A Place Where No Storm Clouds Rise?

Most of us – at least most of us in “the South” – grew up singing songs that promised we’d leave this world and fly to a place of eternal and undiminished joy. Our understanding was that Earth is toilsome, a place where we must spend “just a few more weary days.” We all thought Heaven to be a place where “no storm clouds rise”, where “joy shall never end”, “no tears ever come again.” Heaven was not a mere temporary lodging. Yet, scripture teaches that Christians will live in a new heavens and a new earth forever and ever. In fact, all things will be made new (Rev 21:5). We ourselves will be made new; our resurrected and glorified bodies will be fit to enjoy a renewed cosmos (Phil 3:21).

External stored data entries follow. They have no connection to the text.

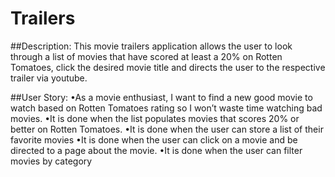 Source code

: # Trailers

##Description: This movie trailers application allows the user to look through a list of movies that have scored at least a 20% on Rotten Tomatoes, click the desired movie title and directs the user to the respective trailer via youtube. 

##User Story:
•As a movie enthusiast, I want to find a new good movie to watch based on Rotten Tomatoes rating so I won’t waste time watching bad movies. 
•It is done when the list populates movies that scores 20% or better on Rotten Tomatoes. 
•It is done when the user can store a list of their favorite movies 
•It is done when the user can click on a movie and be directed to a page about the movie. 
•It is done when the user can filter movies by category 

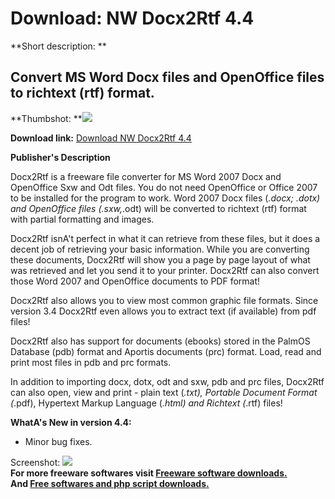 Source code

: # Download: NW Docx2Rtf 4.4

**Short description: **

## Convert MS Word Docx files and OpenOffice files to richtext (rtf) format.

  
**Thumbshot: **![](http://www.freewarefiles.com/screenshot/docx2rtf_md.gif)   
  
**Download link:** [Download NW Docx2Rtf 4.4](http://freesoftwares.boysofts.com/Docx2Rtf_program_39008.html)  
  

**Publisher's Description**  
  

Docx2Rtf is a freeware file converter for MS Word 2007 Docx and OpenOffice Sxw
and Odt files. You do not need OpenOffice or Office 2007 to be installed for
the program to work. Word 2007 Docx files (*.docx; *.dotx) and OpenOffice
files (*.sxw,*.odt) will be converted to richtext (rtf) format with partial
formatting and images.

Docx2Rtf isnA't perfect in what it can retrieve from these files, but it does
a decent job of retrieving your basic information. While you are converting
these documents, Docx2Rtf will show you a page by page layout of what was
retrieved and let you send it to your printer. Docx2Rtf can also convert those
Word 2007 and OpenOffice documents to PDF format!

Docx2Rtf also allows you to view most common graphic file formats. Since
version 3.4 Docx2Rtf even allows you to extract text (if available) from pdf
files!

Docx2Rtf also has support for documents (ebooks) stored in the PalmOS Database
(pdb) format and Aportis documents (prc) format. Load, read and print most
files in pdb and prc formats.

In addition to importing docx, dotx, odt and sxw, pdb and prc files, Docx2Rtf
can also open, view and print - plain text (*.txt), Portable Document Format
(*.pdf), Hypertext Markup Language (*.html) and Richtext (*.rtf) files!

**WhatA's New in version 4.4:**

  * Minor bug fixes. 

  
  
Screenshot: ![](http://www.freewarefiles.com/screenshot/docx2rtf.gif)  
**For more freeware softwares visit [Freeware software downloads.](http://freesoftwares.boysofts.com/)**   
**And [Free softwares and php script downloads.](http://www.boysofts.com/)**

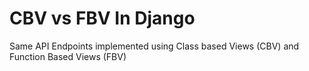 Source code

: # CBV vs FBV In Django
 
Same API Endpoints implemented using Class based Views (CBV) and Function Based Views (FBV)
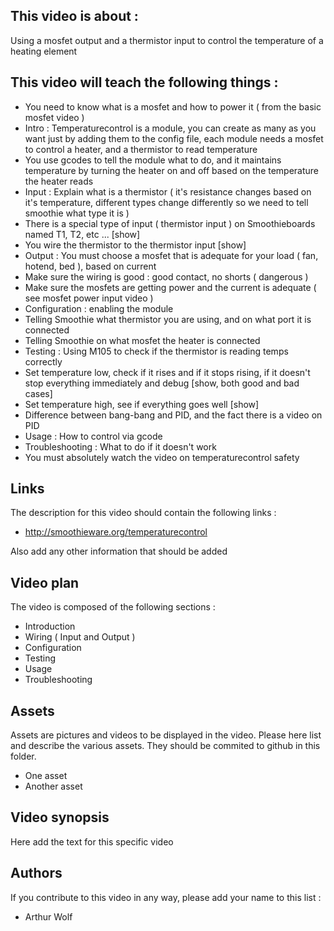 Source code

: ## This video is about : 

Using a mosfet output and a thermistor input to control the temperature of a heating element

## This video will teach the following things : 

* You need to know what is a mosfet and how to power it ( from the basic mosfet video )
* Intro : Temperaturecontrol is a module, you can create as many as you want just by adding them to the config file, each module needs a mosfet to control a heater, and a thermistor to read temperature
* You use gcodes to tell the module what to do, and it maintains temperature by turning the heater on and off based on the temperature the heater reads
* Input : Explain what is a thermistor ( it's resistance changes based on it's temperature, different types change differently so we need to tell smoothie what type it is )
* There is a special type of input ( thermistor input ) on Smoothieboards named T1, T2, etc ... [show]
* You wire the thermistor to the thermistor input [show]
* Output : You must choose a mosfet that is adequate for your load ( fan, hotend, bed ), based on current
* Make sure the wiring is good : good contact, no shorts ( dangerous )
* Make sure the mosfets are getting power and the current is adequate ( see mosfet power input video )
* Configuration : enabling the module
* Telling Smoothie what thermistor you are using, and on what port it is connected
* Telling Smoothie on what mosfet the heater is connected
* Testing : Using M105 to check if the thermistor is reading temps correctly
* Set temperature low, check if it rises and if it stops rising, if it doesn't stop everything immediately and debug [show, both good and bad cases]
* Set temperature high, see if everything goes well [show]
* Difference between bang-bang and PID, and the fact there is a video on PID
* Usage : How to control via gcode
* Troubleshooting : What to do if it doesn't work
* You must absolutely watch the video on temperaturecontrol safety

## Links 

The description for this video should contain the following links : 

* http://smoothieware.org/temperaturecontrol

Also add any other information that should be added

## Video plan

The video is composed of the following sections : 

* Introduction
* Wiring ( Input and Output )
* Configuration
* Testing
* Usage
* Troubleshooting

## Assets

Assets are pictures and videos to be displayed in the video.
Please here list and describe the various assets. They should be commited to github in this folder.

* One asset
* Another asset

## Video synopsis

Here add the text for this specific video

## Authors

If you contribute to this video in any way, please add your name to this list : 

* Arthur Wolf

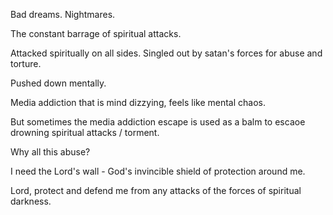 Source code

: Bad dreams. Nightmares.

The constant barrage of spiritual attacks.

Attacked spiritually on all sides. Singled out by satan's forces for abuse and torture. 

Pushed down mentally.

Media addiction that is mind dizzying, feels like mental chaos.

But sometimes the media addiction escape is used as a balm to escaoe drowning spiritual attacks / torment.

Why all this abuse?

I need the Lord's wall - God's invincible shield of protection around me.

Lord, protect and defend me from any attacks of the forces of spiritual darkness.
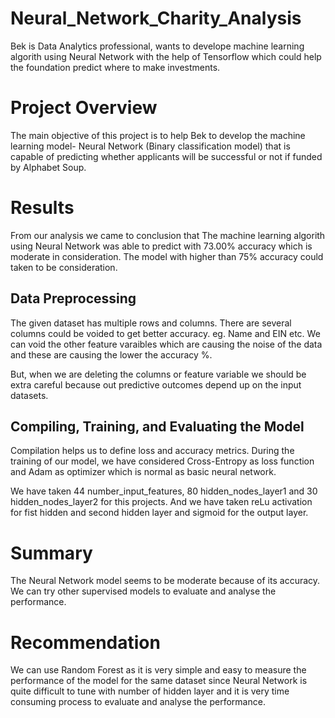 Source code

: # Neural_Network_Charity_Analysis
Bek is Data Analytics professional, wants to develope machine learning algorith using Neural Network with the help of Tensorflow which could help the foundation predict where to make investments.

# Project Overview
The main objective of this project is to help Bek to develop the machine learning model- Neural Network (Binary classification model) that is capable of predicting whether applicants will be successful or not if funded by Alphabet Soup.

# Results

From our analysis we came to conclusion that The machine learning algorith using Neural Network was able to predict with 73.00% accuracy which is moderate in consideration. The model with higher than 75% accuracy could taken to be consideration.

## Data Preprocessing
The given dataset has multiple rows and columns. There are several columns could be voided to get better accuracy. eg. Name and EIN etc.  We can void the other feature varaibles which are causing the noise of the data and these are causing the lower the accuracy %.

But, when we are deleting the columns or feature variable we should be extra careful because out predictive outcomes depend up on the input datasets.

## Compiling, Training, and Evaluating the Model
Compilation helps us to define loss and accuracy metrics. During the training of our model, we have considered Cross-Entropy as loss function and Adam as optimizer which is normal as basic neural network.

We have taken 44 number_input_features, 80 hidden_nodes_layer1 and 30 hidden_nodes_layer2 for this projects. And we have taken reLu activation for fist hidden and second hidden layer and sigmoid for the output layer.

# Summary
The Neural Network model seems to be moderate because of its accuracy. We can try other supervised models to evaluate and analyse the performance.

# Recommendation
We can use Random Forest as it is very simple and easy to measure the performance of the model for the same dataset since Neural Network is quite difficult to tune with number of hidden layer and it is very time consuming process to evaluate and analyse the performance.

So, we will not live forever in Heaven. In fact, Heaven and Earth were never intended to exist forever as separate places. The plan was always for a unity (See Gen 1 and 2, Acts 4:21, Phil 3:20-21, Col 1:20, Rev 21 and 22). At the moment, however, we are in the midst of a cosmos which has undergone what C.S. Lewis described as The Great Divorce. When Adam sinned creation “fell”; Heaven and earth were “torn asunder” with all the resulting pain and consequences of a divorce.

The Coming Unity

It was Ephesians 1:9-10 – “making known to us the mystery of his will, according to his purpose, which he set forth in Christ as a plan for the fullness of time, to unite all things in Him, things in heaven and things on earth” – which occasioned Pastor Brito’s comment “Heaven is the blueprint; earth is the raw materials.” God’s plan, said my Pastor – said the Apostle Paul, no less – is to unite all things in Christ, both in heaven and on earth. It has always been the plan, which is why Jesus taught us to pray, “Our Father who art in heaven, hallowed be Thy name, Thy kingdom come, Thy will be done on earth as it is in heaven.” Neither Heaven nor Earth is meant to be alone.

Heaven is Imperfect

Does this mean that heaven is not a pleasant place? Certainly not! Paul’s confession, that to “die is” not only “gain”, but “far better” (Phil 1:21-23), settles that. To be sure, the comfortable accommodations of heaven are preferable to a sin-ravaged world. Yet, Heaven separated from Earth is imperfect – imperfect, but not defective. Neither was Adam defective. Yet, He was not perfect until joined to Eve. Just as it was not good for Adam to be alone, it is not good for Heaven or Earth to be alone. The ink pen resting on the desk is not defective, but when taken in hand, put to paper and employed by a master poet it becomes perfect. Similarly, Heaven will become perfect when it is intertwined with a gloriously liberated Earth.

So, until then, we are to do what we can to “heavenify” earth, so says my Pastor – “Heaven is the blueprint; earth the raw materials.” And if we happen to leave this Earth before Christ speaks into existence a new cosmos, we’ve been told by a reliable source that our temporary accommodations will be quite comfortable. For to depart and be with Christ is “far better” says Paul – far better, but not perfect.